Your Wellbeing: sometimes all you can do is… just go to bed
By: Sean Armstrong
Last updated: Friday, 8 November 2019
Recently I spent a long weekend in Venice. It was our first visit to the city and it was a wonderful experience: walking narrow lanes, entering squares rich in architecture and history, travelling on the Grande Canal and visiting just a few of the 400 or so islands that make up Venice.
Late Sunday night before our morning flight home the next day I went to collect our passports and other travel documents from safe in the house where we were staying. I could not open it. My wife could not open it. Both of us tried several times to open the door of the safe without success.
I rang the owner of the house who lived only 10 minutes away. He arrived and also failed to open the safe. It was 9.30 pm and our flight would depart Marco Polo airport after 10.00 am the next morning. Our hearts sank when he said that, being Sunday, it would not be possible to get anyone out to open the safe until after working hours on Monday. He would call someone at 8.00 am and perhaps someone would be able to come by 9 or 10 that morning. There was simply nothing anyone could do.
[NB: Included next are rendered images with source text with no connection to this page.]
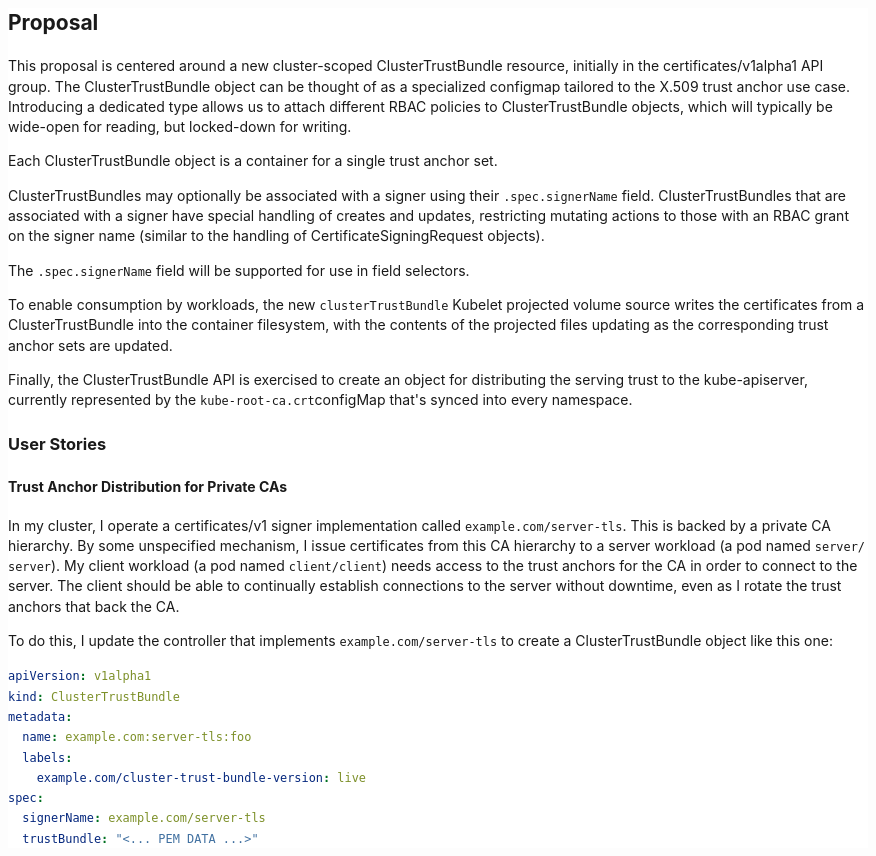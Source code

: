 ## Proposal

This proposal is centered around a new cluster-scoped ClusterTrustBundle
resource, initially in the certificates/v1alpha1 API group.  The
ClusterTrustBundle object can be thought of as a specialized configmap tailored
to the X.509 trust anchor use case. Introducing a dedicated type allows us to
attach different RBAC policies to ClusterTrustBundle objects, which will
typically be wide-open for reading, but locked-down for writing.

Each ClusterTrustBundle object is a container for a single trust anchor
set.

ClusterTrustBundles may optionally be associated with a signer using their
`.spec.signerName` field.  ClusterTrustBundles that are associated with a signer
have special handling of creates and updates, restricting mutating actions to
those with an RBAC grant on the signer name (similar to the handling of
CertificateSigningRequest objects).

The `.spec.signerName` field will be supported for use in field selectors.

To enable consumption by workloads, the new `clusterTrustBundle` Kubelet
projected volume source writes the certificates from a ClusterTrustBundle into
the container filesystem, with the contents of the projected files updating as
the corresponding trust anchor sets are updated.

Finally, the ClusterTrustBundle API is exercised to create an object for
distributing the serving trust to the kube-apiserver, currently represented by
the `kube-root-ca.crt`configMap that's synced into every namespace.

### User Stories

#### Trust Anchor Distribution for Private CAs

In my cluster, I operate a certificates/v1 signer implementation called
`example.com/server-tls`.  This is backed by a private CA hierarchy.  By some
unspecified mechanism, I issue certificates from this CA hierarchy to a server
workload (a pod named `server/server`).  My client workload (a pod named
`client/client`) needs access to the trust anchors for the CA in order to
connect to the server.  The client should be able to continually establish
connections to the server without downtime, even as I rotate the trust anchors
that back the CA.

To do this, I update the controller that implements `example.com/server-tls` to
create a ClusterTrustBundle object like this one:
```yaml
apiVersion: v1alpha1
kind: ClusterTrustBundle
metadata:
  name: example.com:server-tls:foo
  labels:
    example.com/cluster-trust-bundle-version: live
spec:
  signerName: example.com/server-tls
  trustBundle: "<... PEM DATA ...>"
```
Our host left and vainly we gave the safe a few more tries – just in case. As things stood we would almost certainly miss our flight the next morning and, after checking online for available flights from Venice to Gatwick later in the day, to my chagrin it seemed that at best we would not only have to hang out at the airport for the better part of 24 hours but also pay a whopping fee in order to catch a different flight.
It was at that point that I realised that there really was nothing anyone could do. We could continue to vainly work on the safe, spin anxious scenarios in our heads, descend into some kind of misplaced blame game, and just spend the night stewing sleeplessly in a toxic broth of anxiety. But somehow the realisation that we were helpless to do anything proved liberating. What would be would be. So we simply turned in and had a surprisingly good night’s sleep.
In the end the host managed to find a blacksmith to come to the house by 7.30am, the door was removed from the safe within 10 minutes and we made our flights in good time.
It might have ended differently and been more costly in terms of time, comfort and financial expenses. The only thing that we had control of in the situation was our choice of how to respond. Our habits of reaction and response are shaped over recurrent situations – not identical perhaps but similarly evocative of tendencies to react with certain sets of feelings, emotions and thinking patterns.
Perhaps we all have different optimal mechanisms that we draw on at those times when our plans go utterly amok. We may have nurtured habits of thinking; meditative practices; breathing techniques. Or simply cultivated those personal philosophies of life that somehow over time have allowed us to smile at the stuff life occasionally throws at us – or at least not crumble before it.
I bet some of you reading this expect that I would now go into some sales pitch about the benefits of mindfulness at this point. No. But if that floats your boat, totally go for it. All I would say here is what we all have in common is the capacity to nurture a stillness of mind that can sustain us at the worst and the best of times and in the challenging churning moments we all find ourselves in now and then.
The story about an elderly Cherokee’s counsel to his grandson says it all - or at least a great deal - and has wide application. He talked about those battles that rage inside each one of us, characterised as a fight between two wolves: one representing anger, anxiety, jealousy, regret, arrogance, self-pity etc.; and the other symbolising joy, peace, hope, serenity, kindness, empathy and generosity.
Which wolf wins? The one that we feed.
So feed your wolf of choice, go to bed and sleep well.